Within a retail business – and several other businesses too – theft is a real issue that can have serious financial implications. Large companies typically have a margin set aside for theft – or “shrinkage”, which refers to the unexplained loss of stock more generally – and so this is normally accounted for.
For smaller businesses, doing something similar might certainly be a good idea, but better still is to take active measures to prevent theft, not only because it can be more damaging for smaller companies, but because a poor security infrastructure will mark the business out as a target for thieves.
Furthermore, there are other costs of theft which are indirect and separate from the simple value of the stolen goods. Theft can lead to on to several other costs, mainly involved in addressing the theft. Some of these are fairly obvious while others are less so because they are not a direct result of theft.
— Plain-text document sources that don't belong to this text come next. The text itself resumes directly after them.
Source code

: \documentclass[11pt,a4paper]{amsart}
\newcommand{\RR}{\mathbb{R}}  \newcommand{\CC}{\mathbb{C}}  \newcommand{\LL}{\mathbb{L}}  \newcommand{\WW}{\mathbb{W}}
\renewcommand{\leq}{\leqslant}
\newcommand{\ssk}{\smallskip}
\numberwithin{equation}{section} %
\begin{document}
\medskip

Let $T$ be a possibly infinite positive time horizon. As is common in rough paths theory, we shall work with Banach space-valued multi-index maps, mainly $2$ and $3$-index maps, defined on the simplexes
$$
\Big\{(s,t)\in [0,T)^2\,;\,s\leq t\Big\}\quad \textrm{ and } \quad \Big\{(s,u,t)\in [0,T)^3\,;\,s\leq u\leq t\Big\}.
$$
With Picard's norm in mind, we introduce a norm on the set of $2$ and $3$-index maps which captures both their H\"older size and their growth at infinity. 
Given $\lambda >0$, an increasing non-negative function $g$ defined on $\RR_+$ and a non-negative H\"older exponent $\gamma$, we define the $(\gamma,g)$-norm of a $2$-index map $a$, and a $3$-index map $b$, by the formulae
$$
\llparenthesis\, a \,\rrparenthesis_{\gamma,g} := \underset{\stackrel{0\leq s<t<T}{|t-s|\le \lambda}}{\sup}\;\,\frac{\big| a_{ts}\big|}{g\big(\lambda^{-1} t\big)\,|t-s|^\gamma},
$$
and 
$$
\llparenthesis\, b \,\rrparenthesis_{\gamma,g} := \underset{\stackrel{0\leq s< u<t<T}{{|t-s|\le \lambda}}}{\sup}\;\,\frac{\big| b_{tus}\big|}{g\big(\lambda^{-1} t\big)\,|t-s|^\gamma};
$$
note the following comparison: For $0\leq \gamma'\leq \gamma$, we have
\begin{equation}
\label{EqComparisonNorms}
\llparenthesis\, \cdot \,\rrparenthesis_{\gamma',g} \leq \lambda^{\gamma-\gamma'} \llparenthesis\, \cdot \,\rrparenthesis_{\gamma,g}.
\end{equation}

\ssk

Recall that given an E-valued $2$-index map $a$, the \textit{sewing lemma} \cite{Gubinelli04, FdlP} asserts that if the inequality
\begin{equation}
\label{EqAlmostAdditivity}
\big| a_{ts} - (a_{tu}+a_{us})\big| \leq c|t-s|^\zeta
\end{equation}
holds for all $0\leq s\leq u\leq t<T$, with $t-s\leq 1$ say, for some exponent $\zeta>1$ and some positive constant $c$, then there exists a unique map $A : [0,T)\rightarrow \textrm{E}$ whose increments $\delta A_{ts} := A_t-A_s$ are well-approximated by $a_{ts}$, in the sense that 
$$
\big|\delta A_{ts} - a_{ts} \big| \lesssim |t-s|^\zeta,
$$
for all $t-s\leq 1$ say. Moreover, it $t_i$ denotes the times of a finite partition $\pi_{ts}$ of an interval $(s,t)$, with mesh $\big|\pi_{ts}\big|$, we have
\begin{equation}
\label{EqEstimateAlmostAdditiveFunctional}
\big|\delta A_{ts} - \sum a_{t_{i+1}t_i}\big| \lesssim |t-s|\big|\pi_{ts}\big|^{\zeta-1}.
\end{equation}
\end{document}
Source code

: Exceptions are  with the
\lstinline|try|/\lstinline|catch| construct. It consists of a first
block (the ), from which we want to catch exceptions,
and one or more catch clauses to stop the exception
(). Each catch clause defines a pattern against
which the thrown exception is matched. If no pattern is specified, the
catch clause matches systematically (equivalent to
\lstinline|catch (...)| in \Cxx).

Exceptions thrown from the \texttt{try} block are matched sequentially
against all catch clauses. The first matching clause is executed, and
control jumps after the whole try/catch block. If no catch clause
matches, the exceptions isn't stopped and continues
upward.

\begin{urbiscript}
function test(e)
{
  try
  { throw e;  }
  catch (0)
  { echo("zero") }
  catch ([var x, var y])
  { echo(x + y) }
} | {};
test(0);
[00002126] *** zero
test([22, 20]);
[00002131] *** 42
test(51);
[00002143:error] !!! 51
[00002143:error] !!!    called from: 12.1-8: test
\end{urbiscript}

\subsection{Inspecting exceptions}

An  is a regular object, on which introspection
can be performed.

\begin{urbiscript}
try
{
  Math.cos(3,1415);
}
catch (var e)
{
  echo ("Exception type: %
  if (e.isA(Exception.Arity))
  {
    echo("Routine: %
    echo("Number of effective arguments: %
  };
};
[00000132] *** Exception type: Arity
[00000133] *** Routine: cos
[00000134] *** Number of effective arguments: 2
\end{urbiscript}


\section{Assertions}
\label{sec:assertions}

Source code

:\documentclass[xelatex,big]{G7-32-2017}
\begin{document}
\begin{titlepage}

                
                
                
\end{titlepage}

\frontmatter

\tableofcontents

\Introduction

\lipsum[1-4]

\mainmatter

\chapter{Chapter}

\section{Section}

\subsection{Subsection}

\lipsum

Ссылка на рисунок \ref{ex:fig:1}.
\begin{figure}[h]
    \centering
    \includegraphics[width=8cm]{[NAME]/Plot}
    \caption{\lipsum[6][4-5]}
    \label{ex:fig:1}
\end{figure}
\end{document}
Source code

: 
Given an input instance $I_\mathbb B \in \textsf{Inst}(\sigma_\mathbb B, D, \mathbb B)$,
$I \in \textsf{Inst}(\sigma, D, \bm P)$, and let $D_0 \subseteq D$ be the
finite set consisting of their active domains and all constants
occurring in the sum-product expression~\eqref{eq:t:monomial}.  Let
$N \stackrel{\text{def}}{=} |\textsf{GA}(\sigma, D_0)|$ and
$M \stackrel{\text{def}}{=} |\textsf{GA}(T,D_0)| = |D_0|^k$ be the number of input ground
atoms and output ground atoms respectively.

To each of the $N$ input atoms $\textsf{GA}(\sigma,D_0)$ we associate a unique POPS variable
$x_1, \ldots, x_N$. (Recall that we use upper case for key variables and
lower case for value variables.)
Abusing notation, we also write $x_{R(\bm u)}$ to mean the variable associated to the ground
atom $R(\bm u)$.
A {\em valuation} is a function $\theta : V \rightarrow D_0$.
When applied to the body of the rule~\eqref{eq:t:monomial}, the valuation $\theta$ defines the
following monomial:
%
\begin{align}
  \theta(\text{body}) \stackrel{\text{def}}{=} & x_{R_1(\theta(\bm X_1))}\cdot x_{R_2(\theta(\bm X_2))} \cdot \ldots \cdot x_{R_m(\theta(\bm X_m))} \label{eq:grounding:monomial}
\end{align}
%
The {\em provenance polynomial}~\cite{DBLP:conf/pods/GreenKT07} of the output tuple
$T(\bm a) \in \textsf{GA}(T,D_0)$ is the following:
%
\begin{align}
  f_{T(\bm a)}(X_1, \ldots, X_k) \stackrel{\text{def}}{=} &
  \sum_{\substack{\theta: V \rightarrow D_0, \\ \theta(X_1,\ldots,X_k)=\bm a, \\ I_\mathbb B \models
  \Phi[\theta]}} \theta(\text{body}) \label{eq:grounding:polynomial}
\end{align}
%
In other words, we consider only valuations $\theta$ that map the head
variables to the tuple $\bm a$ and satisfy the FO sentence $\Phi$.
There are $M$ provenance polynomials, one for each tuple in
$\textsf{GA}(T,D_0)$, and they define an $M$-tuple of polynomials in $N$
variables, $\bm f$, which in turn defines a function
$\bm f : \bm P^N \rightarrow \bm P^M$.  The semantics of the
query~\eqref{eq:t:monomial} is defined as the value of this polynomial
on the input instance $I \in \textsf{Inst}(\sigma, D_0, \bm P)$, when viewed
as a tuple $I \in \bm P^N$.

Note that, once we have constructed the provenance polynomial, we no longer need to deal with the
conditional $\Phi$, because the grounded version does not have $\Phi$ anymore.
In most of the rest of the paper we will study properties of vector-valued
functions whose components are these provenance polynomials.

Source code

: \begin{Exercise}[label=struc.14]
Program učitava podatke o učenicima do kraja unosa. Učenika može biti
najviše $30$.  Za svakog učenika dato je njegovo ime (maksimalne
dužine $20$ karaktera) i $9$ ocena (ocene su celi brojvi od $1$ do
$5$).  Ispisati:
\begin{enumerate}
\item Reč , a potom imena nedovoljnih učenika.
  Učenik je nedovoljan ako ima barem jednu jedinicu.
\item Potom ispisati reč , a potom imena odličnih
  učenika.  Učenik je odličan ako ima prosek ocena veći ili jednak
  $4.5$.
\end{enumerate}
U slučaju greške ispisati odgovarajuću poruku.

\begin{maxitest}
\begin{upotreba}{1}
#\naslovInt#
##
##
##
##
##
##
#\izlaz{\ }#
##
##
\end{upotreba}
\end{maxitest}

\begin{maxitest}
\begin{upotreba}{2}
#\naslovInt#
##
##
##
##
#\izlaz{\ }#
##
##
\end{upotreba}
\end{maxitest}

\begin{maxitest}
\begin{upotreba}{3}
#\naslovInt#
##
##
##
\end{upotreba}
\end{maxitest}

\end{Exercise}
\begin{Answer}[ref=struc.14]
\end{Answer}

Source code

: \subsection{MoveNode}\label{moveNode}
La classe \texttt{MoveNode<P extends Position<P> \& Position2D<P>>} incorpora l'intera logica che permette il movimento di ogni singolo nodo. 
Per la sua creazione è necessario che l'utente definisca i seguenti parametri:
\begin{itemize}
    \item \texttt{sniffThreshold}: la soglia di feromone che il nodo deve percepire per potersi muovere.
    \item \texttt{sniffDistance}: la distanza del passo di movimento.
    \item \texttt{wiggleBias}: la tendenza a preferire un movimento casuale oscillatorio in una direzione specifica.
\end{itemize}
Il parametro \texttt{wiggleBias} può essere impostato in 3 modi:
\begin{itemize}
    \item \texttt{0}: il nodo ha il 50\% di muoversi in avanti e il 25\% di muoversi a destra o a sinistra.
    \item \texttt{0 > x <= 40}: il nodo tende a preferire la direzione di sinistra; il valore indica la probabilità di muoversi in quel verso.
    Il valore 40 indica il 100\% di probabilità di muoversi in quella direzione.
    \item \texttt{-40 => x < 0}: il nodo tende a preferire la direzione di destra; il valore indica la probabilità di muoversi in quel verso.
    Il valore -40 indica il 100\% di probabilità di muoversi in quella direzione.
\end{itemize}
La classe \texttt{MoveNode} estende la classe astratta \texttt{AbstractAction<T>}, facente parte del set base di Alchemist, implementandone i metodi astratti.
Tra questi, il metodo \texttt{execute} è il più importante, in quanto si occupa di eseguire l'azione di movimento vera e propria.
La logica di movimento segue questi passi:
For any business owner, it is wise to know about this sort of theft, what it really costs and, most importantly, what can actually be done about. A key thing to remember is that dealing with theft is not only about protecting specific inventory, but it should ideally be integrated into a wider security infrastructure that not only prevents theft but responds to it in the most cost-effective way.
For sure, security and safety are two things that any business should plan for. Every business needs to have a proper fire safety infrastructure, a process for dealing with accidents, and an anti-theft system in place. As mentioned, it is a good move to set aside a part of the budget for this.
When you have judged the cost of all the non-retail security operations, you can more effectively work out the most cost-effective anti-theft strategy for your business. Money should be set aside for theft just as it is for things like fire exits, fire extinguishers, laptop asset tags, warning signs, and so on.
Internal and External Theft
But before we can properly assess the costs of theft, it is important to know what type of theft is being talked about. Where retail businesses are concerned, most types of theft can be pretty neatly divided into external and internal theft.
External theft refers to any theft carried out by those who do not work for the company. This usually means visitors to a premises (shoplifting) or scammers who manage to trick staff/management out of money.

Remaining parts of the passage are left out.